The Prime Minister will be aware that a great deal of discussion is going on about a new police college in Northern Ireland. Does he share my concern that strand 1 of the agreement has been breached by the offer of the Republic of Ireland Government to fund some £30 million if it is built in Ebrington in Londonderry, which would support only one political party? On Budget day, would we be right in assuming that perhaps the 30 pieces of silver is now $30 million?

If the hon. Gentleman will forgive me, I will not give him an answer off the top of my head: I will have to correspond with him about that.

Q7. [107858]

Does the Prime Minister share the pleasure that pupils, teachers, governors and parents must feel on the publication of the international study yesterday showing that English primary school pupils are among the best readers in the world; and will he go on working with his right hon. Friend the Chancellor to ensure that the strong and stable economy, which underpins the investment that helps to achieve that success, continues?
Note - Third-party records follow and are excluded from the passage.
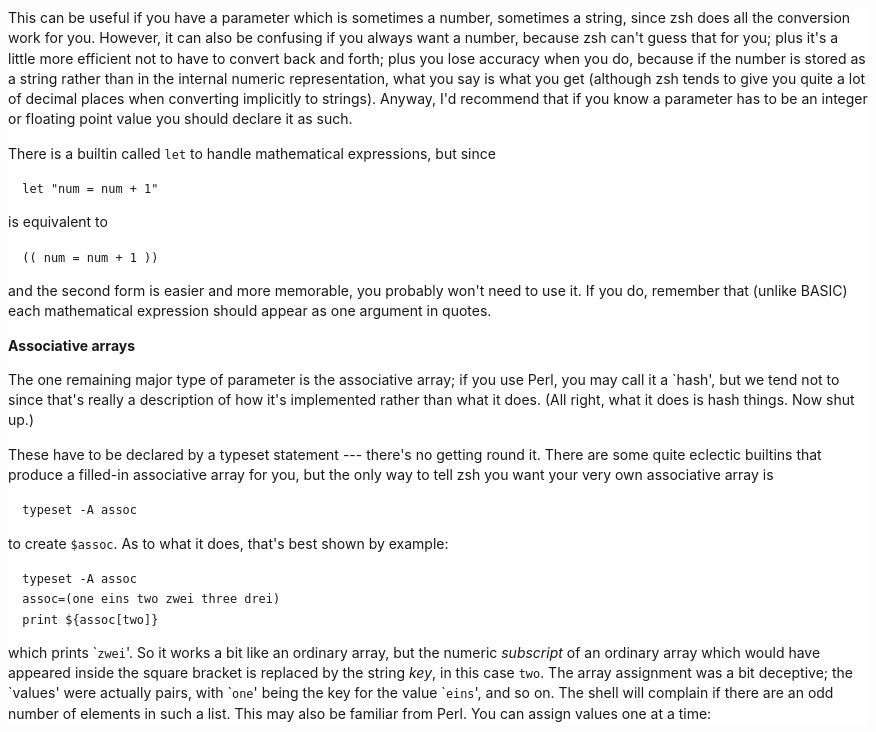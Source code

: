This can be useful if you have a parameter which is sometimes a number,
sometimes a string, since zsh does all the conversion work for you.
However, it can also be confusing if you always want a number, because
zsh can't guess that for you; plus it's a little more efficient not to
have to convert back and forth; plus you lose accuracy when you do,
because if the number is stored as a string rather than in the internal
numeric representation, what you say is what you get (although zsh tends
to give you quite a lot of decimal places when converting implicitly to
strings). Anyway, I'd recommend that if you know a parameter has to be
an integer or floating point value you should declare it as such.

There is a builtin called `let` to handle mathematical expressions, but
since

``` 
  let "num = num + 1"
```

is equivalent to

``` 
  (( num = num + 1 ))
```

and the second form is easier and more memorable, you probably won't
need to use it. If you do, remember that (unlike BASIC) each
mathematical expression should appear as one argument in quotes.

**Associative arrays**  

The one remaining major type of parameter is the associative array; if
you use Perl, you may call it a \`hash', but we tend not to since that's
really a description of how it's implemented rather than what it does.
(All right, what it does is hash things. Now shut up.)

These have to be declared by a typeset statement --- there's no getting
round it. There are some quite eclectic builtins that produce a
filled-in associative array for you, but the only way to tell zsh you
want your very own associative array is

``` 
  typeset -A assoc
```

to create `$assoc`. As to what it does, that's best shown by example:

``` 
  typeset -A assoc
  assoc=(one eins two zwei three drei)
  print ${assoc[two]}
```

which prints \``zwei`'. So it works a bit like an ordinary array, but
the numeric *subscript* of an ordinary array which would have appeared
inside the square bracket is replaced by the string *key*, in this case
`two`. The array assignment was a bit deceptive; the \`values' were
actually pairs, with \``one`' being the key for the value \``eins`', and
so on. The shell will complain if there are an odd number of elements in
such a list. This may also be familiar from Perl. You can assign values
one at a time:
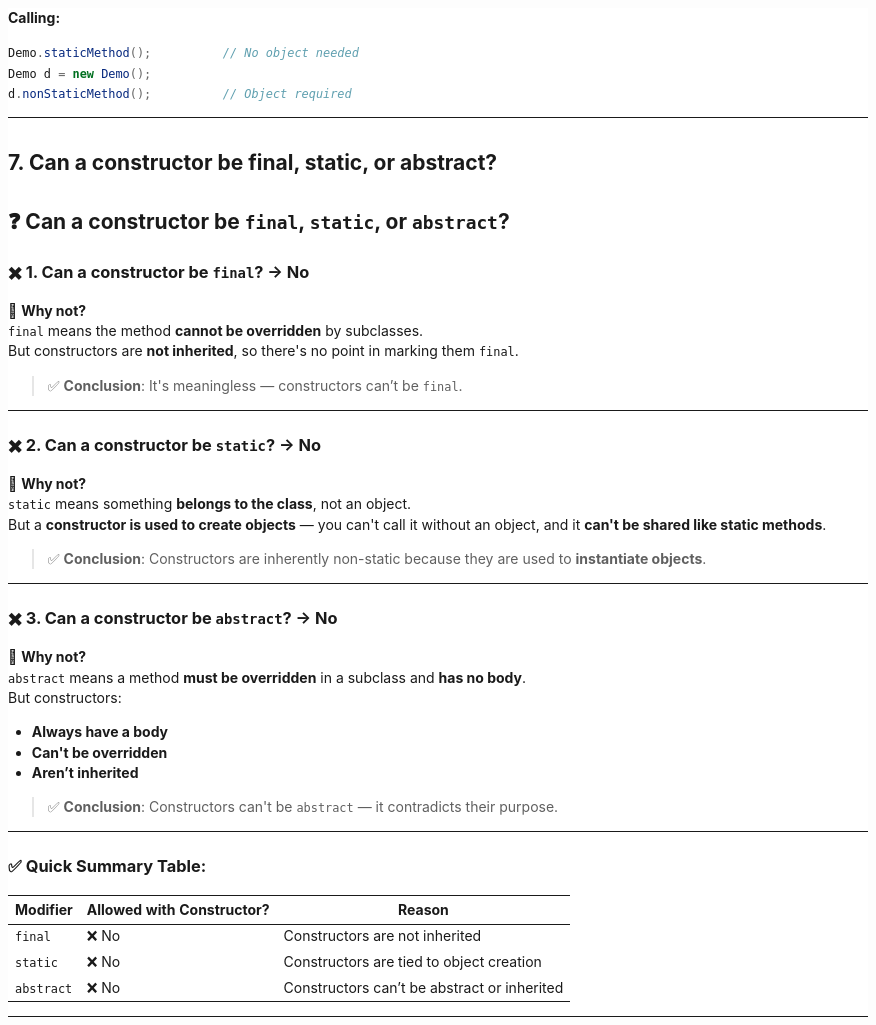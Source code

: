 **Calling:**
```java
Demo.staticMethod();          // No object needed
Demo d = new Demo();
d.nonStaticMethod();          // Object required
```

---

## 7. Can a constructor be final, static, or abstract?

## ❓ **Can a constructor be `final`, `static`, or `abstract`?**

### ✖️ 1. **Can a constructor be `final`?** → **No**

🔹 **Why not?**  
`final` means the method **cannot be overridden** by subclasses.  
But constructors are **not inherited**, so there's no point in marking them `final`.

> ✅ **Conclusion**: It's meaningless — constructors can’t be `final`.

---

### ✖️ 2. **Can a constructor be `static`?** → **No**

🔹 **Why not?**  
`static` means something **belongs to the class**, not an object.  
But a **constructor is used to create objects** — you can't call it without an object, and it **can't be shared like static methods**.

> ✅ **Conclusion**: Constructors are inherently non-static because they are used to **instantiate objects**.

---

### ✖️ 3. **Can a constructor be `abstract`?** → **No**

🔹 **Why not?**  
`abstract` means a method **must be overridden** in a subclass and **has no body**.  
But constructors:
- **Always have a body**
- **Can't be overridden**
- **Aren’t inherited**

> ✅ **Conclusion**: Constructors can't be `abstract` — it contradicts their purpose.

---

### ✅ **Quick Summary Table:**

| Modifier   | Allowed with Constructor? | Reason |
|------------|---------------------------|--------|
| `final`    | ❌ No                     | Constructors are not inherited |
| `static`   | ❌ No                     | Constructors are tied to object creation |
| `abstract` | ❌ No                     | Constructors can’t be abstract or inherited |

---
We certainly will continue that work. For England to be third behind Sweden and the Netherlands out of 35 countries, ahead of France, Germany, the United States and many other countries, is a tremendous tribute to what has happened in our primary schools over the past few years. It has happened because of reform through the national literacy and numeracy strategy and investment that represents the largest-ever increase in education funding that this country has ever seen. That is why it is very important to continue that investment, not cut it by 20 per cent.

Q8. [107859]

Is the Prime Minister aware of the desperate state of farming in this country, which is borne out by the latest news that Brandons turkey factory went into receivership yesterday? Will he ensure that common agricultural policy reform does not work entirely to the disadvantage of British farmers and to please French and German farmers?

Of course we will. We also recognise that the farming industry has been undergoing a huge period of structural change, which it has been undertaking for several years. The best way to proceed is through the Curry commission, which we established some time ago. I am sorry for the hon. Lady's constituents whose jobs will be lost as a result of the changes that have been announced, but I assure her that we will continue to try to get the best deal we can out of the Agriculture Council.